____ Dataset

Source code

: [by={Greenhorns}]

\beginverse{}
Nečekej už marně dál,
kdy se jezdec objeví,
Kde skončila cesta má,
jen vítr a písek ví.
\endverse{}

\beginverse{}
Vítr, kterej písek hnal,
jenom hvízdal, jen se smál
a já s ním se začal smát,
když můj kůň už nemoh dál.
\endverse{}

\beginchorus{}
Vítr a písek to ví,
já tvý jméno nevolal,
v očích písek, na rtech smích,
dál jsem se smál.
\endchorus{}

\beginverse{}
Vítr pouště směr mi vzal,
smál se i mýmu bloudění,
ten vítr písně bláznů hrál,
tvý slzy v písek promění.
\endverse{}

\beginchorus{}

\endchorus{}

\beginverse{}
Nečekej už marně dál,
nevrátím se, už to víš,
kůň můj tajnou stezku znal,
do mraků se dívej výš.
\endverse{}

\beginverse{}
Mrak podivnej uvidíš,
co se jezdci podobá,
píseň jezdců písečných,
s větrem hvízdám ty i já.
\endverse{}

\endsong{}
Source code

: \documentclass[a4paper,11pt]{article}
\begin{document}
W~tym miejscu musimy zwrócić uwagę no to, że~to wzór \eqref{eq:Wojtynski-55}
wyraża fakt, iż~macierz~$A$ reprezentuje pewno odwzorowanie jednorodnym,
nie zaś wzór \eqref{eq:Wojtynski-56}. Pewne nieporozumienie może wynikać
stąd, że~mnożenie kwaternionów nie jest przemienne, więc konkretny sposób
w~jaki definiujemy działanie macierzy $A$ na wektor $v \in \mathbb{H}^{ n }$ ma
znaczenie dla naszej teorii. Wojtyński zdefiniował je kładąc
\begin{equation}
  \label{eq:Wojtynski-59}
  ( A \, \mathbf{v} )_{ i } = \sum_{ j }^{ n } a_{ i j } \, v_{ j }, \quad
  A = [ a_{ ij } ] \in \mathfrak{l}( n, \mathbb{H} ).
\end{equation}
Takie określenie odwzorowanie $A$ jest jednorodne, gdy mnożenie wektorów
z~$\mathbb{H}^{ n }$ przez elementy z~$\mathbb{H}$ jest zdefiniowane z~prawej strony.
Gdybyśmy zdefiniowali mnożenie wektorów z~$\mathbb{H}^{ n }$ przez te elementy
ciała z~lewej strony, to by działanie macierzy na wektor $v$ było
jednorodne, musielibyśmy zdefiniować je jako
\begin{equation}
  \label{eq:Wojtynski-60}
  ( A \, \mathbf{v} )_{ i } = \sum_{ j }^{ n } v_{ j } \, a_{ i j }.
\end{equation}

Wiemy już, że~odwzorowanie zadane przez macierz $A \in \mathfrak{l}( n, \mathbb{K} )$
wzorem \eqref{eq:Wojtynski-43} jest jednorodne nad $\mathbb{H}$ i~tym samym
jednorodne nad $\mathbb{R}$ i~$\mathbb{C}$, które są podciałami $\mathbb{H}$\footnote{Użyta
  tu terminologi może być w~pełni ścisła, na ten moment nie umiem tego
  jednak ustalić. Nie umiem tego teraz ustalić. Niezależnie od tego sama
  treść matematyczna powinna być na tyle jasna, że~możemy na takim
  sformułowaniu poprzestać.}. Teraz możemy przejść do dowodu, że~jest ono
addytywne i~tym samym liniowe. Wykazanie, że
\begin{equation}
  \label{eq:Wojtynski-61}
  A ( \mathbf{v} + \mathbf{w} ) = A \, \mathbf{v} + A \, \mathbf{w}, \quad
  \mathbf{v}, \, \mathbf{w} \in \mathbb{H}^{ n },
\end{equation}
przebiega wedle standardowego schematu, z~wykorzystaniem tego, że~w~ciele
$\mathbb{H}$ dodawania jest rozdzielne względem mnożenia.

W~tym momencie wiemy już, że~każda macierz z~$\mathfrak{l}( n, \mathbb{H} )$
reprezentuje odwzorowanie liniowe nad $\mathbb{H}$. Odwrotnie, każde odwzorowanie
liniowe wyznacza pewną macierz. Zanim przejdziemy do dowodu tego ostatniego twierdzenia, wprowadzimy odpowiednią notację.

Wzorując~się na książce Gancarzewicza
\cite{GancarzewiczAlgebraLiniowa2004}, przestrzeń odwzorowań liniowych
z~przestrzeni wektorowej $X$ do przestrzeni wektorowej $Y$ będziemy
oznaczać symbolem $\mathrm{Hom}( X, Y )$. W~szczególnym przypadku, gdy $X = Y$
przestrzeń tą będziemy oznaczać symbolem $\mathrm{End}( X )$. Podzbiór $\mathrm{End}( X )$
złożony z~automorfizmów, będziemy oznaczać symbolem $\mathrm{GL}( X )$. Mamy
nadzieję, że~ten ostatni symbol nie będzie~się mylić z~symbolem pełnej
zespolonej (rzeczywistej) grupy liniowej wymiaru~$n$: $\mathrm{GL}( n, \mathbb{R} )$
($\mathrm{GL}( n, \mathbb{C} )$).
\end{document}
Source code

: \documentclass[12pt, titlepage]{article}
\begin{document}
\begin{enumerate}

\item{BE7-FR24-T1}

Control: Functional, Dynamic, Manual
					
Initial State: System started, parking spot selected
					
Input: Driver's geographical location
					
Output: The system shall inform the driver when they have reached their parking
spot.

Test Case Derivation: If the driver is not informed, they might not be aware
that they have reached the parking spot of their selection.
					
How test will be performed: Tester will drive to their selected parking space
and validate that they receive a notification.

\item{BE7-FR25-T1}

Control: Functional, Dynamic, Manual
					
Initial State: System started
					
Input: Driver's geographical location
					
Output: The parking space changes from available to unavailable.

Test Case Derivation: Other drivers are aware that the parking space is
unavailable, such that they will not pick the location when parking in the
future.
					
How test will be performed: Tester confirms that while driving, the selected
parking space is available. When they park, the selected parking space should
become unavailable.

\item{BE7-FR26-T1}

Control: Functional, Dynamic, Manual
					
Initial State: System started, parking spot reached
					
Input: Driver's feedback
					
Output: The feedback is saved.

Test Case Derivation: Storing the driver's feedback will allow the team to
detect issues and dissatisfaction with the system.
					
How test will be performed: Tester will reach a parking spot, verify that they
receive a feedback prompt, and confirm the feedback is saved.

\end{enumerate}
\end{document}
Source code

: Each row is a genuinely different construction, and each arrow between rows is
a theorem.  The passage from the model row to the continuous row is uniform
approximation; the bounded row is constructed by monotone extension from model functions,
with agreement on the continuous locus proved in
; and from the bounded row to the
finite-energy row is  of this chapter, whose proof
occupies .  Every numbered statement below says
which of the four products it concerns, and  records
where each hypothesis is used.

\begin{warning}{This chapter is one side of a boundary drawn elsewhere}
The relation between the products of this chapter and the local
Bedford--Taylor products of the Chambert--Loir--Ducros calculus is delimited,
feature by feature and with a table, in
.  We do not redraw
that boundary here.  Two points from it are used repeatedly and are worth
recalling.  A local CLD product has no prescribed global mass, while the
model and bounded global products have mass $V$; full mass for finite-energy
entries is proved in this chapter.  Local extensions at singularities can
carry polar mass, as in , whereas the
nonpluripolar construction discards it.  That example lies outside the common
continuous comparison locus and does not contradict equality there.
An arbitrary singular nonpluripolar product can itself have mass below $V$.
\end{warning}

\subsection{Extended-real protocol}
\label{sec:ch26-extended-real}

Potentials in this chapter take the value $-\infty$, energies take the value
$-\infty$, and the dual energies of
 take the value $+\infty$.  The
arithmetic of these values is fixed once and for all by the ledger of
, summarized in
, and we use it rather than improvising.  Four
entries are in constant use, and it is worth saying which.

________

What the exercise asks: However many lines the data holds, return each one exactly.

Output of the task:
Source code

: [by={Greenhorns}]

\beginverse{}
Nečekej už marně dál,
kdy se jezdec objeví,
Kde skončila cesta má,
jen vítr a písek ví.
\endverse{}

\beginverse{}
Vítr, kterej písek hnal,
jenom hvízdal, jen se smál
a já s ním se začal smát,
když můj kůň už nemoh dál.
\endverse{}

\beginchorus{}
Vítr a písek to ví,
já tvý jméno nevolal,
v očích písek, na rtech smích,
dál jsem se smál.
\endchorus{}

\beginverse{}
Vítr pouště směr mi vzal,
smál se i mýmu bloudění,
ten vítr písně bláznů hrál,
tvý slzy v písek promění.
\endverse{}

\beginchorus{}

\endchorus{}

\beginverse{}
Nečekej už marně dál,
nevrátím se, už to víš,
kůň můj tajnou stezku znal,
do mraků se dívej výš.
\endverse{}

\beginverse{}
Mrak podivnej uvidíš,
co se jezdci podobá,
píseň jezdců písečných,
s větrem hvízdám ty i já.
\endverse{}

\endsong{}
Source code

: \documentclass[a4paper,11pt]{article}
\begin{document}
W~tym miejscu musimy zwrócić uwagę no to, że~to wzór \eqref{eq:Wojtynski-55}
wyraża fakt, iż~macierz~$A$ reprezentuje pewno odwzorowanie jednorodnym,
nie zaś wzór \eqref{eq:Wojtynski-56}. Pewne nieporozumienie może wynikać
stąd, że~mnożenie kwaternionów nie jest przemienne, więc konkretny sposób
w~jaki definiujemy działanie macierzy $A$ na wektor $v \in \mathbb{H}^{ n }$ ma
znaczenie dla naszej teorii. Wojtyński zdefiniował je kładąc
\begin{equation}
  \label{eq:Wojtynski-59}
  ( A \, \mathbf{v} )_{ i } = \sum_{ j }^{ n } a_{ i j } \, v_{ j }, \quad
  A = [ a_{ ij } ] \in \mathfrak{l}( n, \mathbb{H} ).
\end{equation}
Takie określenie odwzorowanie $A$ jest jednorodne, gdy mnożenie wektorów
z~$\mathbb{H}^{ n }$ przez elementy z~$\mathbb{H}$ jest zdefiniowane z~prawej strony.
Gdybyśmy zdefiniowali mnożenie wektorów z~$\mathbb{H}^{ n }$ przez te elementy
ciała z~lewej strony, to by działanie macierzy na wektor $v$ było
jednorodne, musielibyśmy zdefiniować je jako
\begin{equation}
  \label{eq:Wojtynski-60}
  ( A \, \mathbf{v} )_{ i } = \sum_{ j }^{ n } v_{ j } \, a_{ i j }.
\end{equation}

Wiemy już, że~odwzorowanie zadane przez macierz $A \in \mathfrak{l}( n, \mathbb{K} )$
wzorem \eqref{eq:Wojtynski-43} jest jednorodne nad $\mathbb{H}$ i~tym samym
jednorodne nad $\mathbb{R}$ i~$\mathbb{C}$, które są podciałami $\mathbb{H}$\footnote{Użyta
  tu terminologi może być w~pełni ścisła, na ten moment nie umiem tego
  jednak ustalić. Nie umiem tego teraz ustalić. Niezależnie od tego sama
  treść matematyczna powinna być na tyle jasna, że~możemy na takim
  sformułowaniu poprzestać.}. Teraz możemy przejść do dowodu, że~jest ono
addytywne i~tym samym liniowe. Wykazanie, że
\begin{equation}
  \label{eq:Wojtynski-61}
  A ( \mathbf{v} + \mathbf{w} ) = A \, \mathbf{v} + A \, \mathbf{w}, \quad
  \mathbf{v}, \, \mathbf{w} \in \mathbb{H}^{ n },
\end{equation}
przebiega wedle standardowego schematu, z~wykorzystaniem tego, że~w~ciele
$\mathbb{H}$ dodawania jest rozdzielne względem mnożenia.

W~tym momencie wiemy już, że~każda macierz z~$\mathfrak{l}( n, \mathbb{H} )$
reprezentuje odwzorowanie liniowe nad $\mathbb{H}$. Odwrotnie, każde odwzorowanie
liniowe wyznacza pewną macierz. Zanim przejdziemy do dowodu tego ostatniego twierdzenia, wprowadzimy odpowiednią notację.

Wzorując~się na książce Gancarzewicza
\cite{GancarzewiczAlgebraLiniowa2004}, przestrzeń odwzorowań liniowych
z~przestrzeni wektorowej $X$ do przestrzeni wektorowej $Y$ będziemy
oznaczać symbolem $\mathrm{Hom}( X, Y )$. W~szczególnym przypadku, gdy $X = Y$
przestrzeń tą będziemy oznaczać symbolem $\mathrm{End}( X )$. Podzbiór $\mathrm{End}( X )$
złożony z~automorfizmów, będziemy oznaczać symbolem $\mathrm{GL}( X )$. Mamy
nadzieję, że~ten ostatni symbol nie będzie~się mylić z~symbolem pełnej
zespolonej (rzeczywistej) grupy liniowej wymiaru~$n$: $\mathrm{GL}( n, \mathbb{R} )$
($\mathrm{GL}( n, \mathbb{C} )$).
\end{document}
Source code

: \documentclass[12pt, titlepage]{article}
\begin{document}
\begin{enumerate}

\item{BE7-FR24-T1}

Control: Functional, Dynamic, Manual
					
Initial State: System started, parking spot selected
					
Input: Driver's geographical location
					
Output: The system shall inform the driver when they have reached their parking
spot.

Test Case Derivation: If the driver is not informed, they might not be aware
that they have reached the parking spot of their selection.
					
How test will be performed: Tester will drive to their selected parking space
and validate that they receive a notification.

\item{BE7-FR25-T1}

Control: Functional, Dynamic, Manual
					
Initial State: System started
					
Input: Driver's geographical location
					
Output: The parking space changes from available to unavailable.

Test Case Derivation: Other drivers are aware that the parking space is
unavailable, such that they will not pick the location when parking in the
future.
					
How test will be performed: Tester confirms that while driving, the selected
parking space is available. When they park, the selected parking space should
become unavailable.

\item{BE7-FR26-T1}

Control: Functional, Dynamic, Manual
					
Initial State: System started, parking spot reached
					
Input: Driver's feedback
					
Output: The feedback is saved.

Test Case Derivation: Storing the driver's feedback will allow the team to
detect issues and dissatisfaction with the system.
					
How test will be performed: Tester will reach a parking spot, verify that they
receive a feedback prompt, and confirm the feedback is saved.

\end{enumerate}
\end{document}
Source code

: Each row is a genuinely different construction, and each arrow between rows is
a theorem.  The passage from the model row to the continuous row is uniform
approximation; the bounded row is constructed by monotone extension from model functions,
with agreement on the continuous locus proved in
; and from the bounded row to the
finite-energy row is  of this chapter, whose proof
occupies .  Every numbered statement below says
which of the four products it concerns, and  records
where each hypothesis is used.

\begin{warning}{This chapter is one side of a boundary drawn elsewhere}
The relation between the products of this chapter and the local
Bedford--Taylor products of the Chambert--Loir--Ducros calculus is delimited,
feature by feature and with a table, in
.  We do not redraw
that boundary here.  Two points from it are used repeatedly and are worth
recalling.  A local CLD product has no prescribed global mass, while the
model and bounded global products have mass $V$; full mass for finite-energy
entries is proved in this chapter.  Local extensions at singularities can
carry polar mass, as in , whereas the
nonpluripolar construction discards it.  That example lies outside the common
continuous comparison locus and does not contradict equality there.
An arbitrary singular nonpluripolar product can itself have mass below $V$.
\end{warning}

\subsection{Extended-real protocol}
\label{sec:ch26-extended-real}

Potentials in this chapter take the value $-\infty$, energies take the value
$-\infty$, and the dual energies of
 take the value $+\infty$.  The
arithmetic of these values is fixed once and for all by the ledger of
, summarized in
, and we use it rather than improvising.  Four
entries are in constant use, and it is worth saying which.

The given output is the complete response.